- Born: 22 March 1772
- Died: 11 April 1849 (aged 77)
- Occupations: banker, Governor of the Bank of England from 1824–26
- Spouse: Mary Down ​(m. 1801)​
- Children: 10

= Cornelius Buller =

English banker (1772-1849)

Cornelius Buller (22 March 1772 – 11 April 1849) was an English banker who served as Governor of the Bank of England from 1824 to 1826.

==Life==
He was the eldest son of Richard Buller of Devonshire Place, London, who died in 1824 at age 91.

Buller had been Deputy Governor from 1822 to 1824. He replaced John Bowden as Governor and was succeeded by John Baker Richards.

Buller's tenure as Governor occurred during the Panic of 1825. In the early days of December 1825, he recused himself from efforts to save the bank Pole, Thornton & Down, leaving the issue to his deputy Richards because of his family connections to the bank.

In 1831, Buller was head of R. Buller & Co. of Lothbury when it failed.

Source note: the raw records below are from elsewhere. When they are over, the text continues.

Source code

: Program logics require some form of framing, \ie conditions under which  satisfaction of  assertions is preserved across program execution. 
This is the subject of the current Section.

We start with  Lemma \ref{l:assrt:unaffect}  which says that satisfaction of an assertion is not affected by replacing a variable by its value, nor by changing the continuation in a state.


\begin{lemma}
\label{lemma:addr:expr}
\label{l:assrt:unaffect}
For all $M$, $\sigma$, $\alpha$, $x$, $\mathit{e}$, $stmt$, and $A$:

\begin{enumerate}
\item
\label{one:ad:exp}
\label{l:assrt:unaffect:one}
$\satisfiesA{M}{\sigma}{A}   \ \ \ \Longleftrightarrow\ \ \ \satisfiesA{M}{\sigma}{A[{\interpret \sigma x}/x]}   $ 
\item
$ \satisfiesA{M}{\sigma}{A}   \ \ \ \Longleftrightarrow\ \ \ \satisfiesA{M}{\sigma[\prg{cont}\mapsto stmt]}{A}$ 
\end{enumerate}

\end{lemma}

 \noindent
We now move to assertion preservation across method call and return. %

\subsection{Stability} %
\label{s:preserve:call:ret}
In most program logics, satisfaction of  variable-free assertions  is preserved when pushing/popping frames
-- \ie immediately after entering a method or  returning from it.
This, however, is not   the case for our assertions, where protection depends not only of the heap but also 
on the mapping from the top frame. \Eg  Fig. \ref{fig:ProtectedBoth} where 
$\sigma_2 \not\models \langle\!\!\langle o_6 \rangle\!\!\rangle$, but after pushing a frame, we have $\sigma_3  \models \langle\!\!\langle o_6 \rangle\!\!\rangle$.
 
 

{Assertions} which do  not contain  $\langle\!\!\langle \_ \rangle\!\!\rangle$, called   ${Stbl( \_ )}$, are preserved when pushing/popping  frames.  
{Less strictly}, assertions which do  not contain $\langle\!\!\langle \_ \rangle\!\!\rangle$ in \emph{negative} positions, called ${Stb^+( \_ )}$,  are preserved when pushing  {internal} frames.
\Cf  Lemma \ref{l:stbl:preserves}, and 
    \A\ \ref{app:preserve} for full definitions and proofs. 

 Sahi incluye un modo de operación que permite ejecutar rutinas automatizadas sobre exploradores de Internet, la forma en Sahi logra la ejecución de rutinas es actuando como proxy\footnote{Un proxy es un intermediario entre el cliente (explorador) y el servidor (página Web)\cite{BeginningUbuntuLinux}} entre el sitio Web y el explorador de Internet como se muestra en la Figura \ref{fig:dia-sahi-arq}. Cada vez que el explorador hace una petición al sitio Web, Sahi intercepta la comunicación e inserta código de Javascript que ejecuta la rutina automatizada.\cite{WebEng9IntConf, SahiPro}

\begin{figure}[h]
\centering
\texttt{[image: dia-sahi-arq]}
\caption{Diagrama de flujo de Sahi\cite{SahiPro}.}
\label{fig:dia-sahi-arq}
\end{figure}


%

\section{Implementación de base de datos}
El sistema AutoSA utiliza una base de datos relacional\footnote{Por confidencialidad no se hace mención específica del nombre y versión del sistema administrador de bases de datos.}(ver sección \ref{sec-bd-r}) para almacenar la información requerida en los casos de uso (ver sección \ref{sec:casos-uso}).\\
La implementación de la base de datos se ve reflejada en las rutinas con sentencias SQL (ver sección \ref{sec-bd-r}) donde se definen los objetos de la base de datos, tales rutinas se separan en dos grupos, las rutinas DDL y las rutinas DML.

In the aftermath he sold his Bank of England stock, making him ineligible to continue as a director of the Bank.

Buller died in Kensington in 1849.

==Family==
Buller, then a merchant of Crosby Square, married Mary Down, daughter of Richard Down, on 4 May 1801. The couple had seven sons and three daughters.

Buller was from a prominent Cornish family that included Sir Richard Buller, General Sir George Buller, General Sir Redvers Buller and the Barons Churston.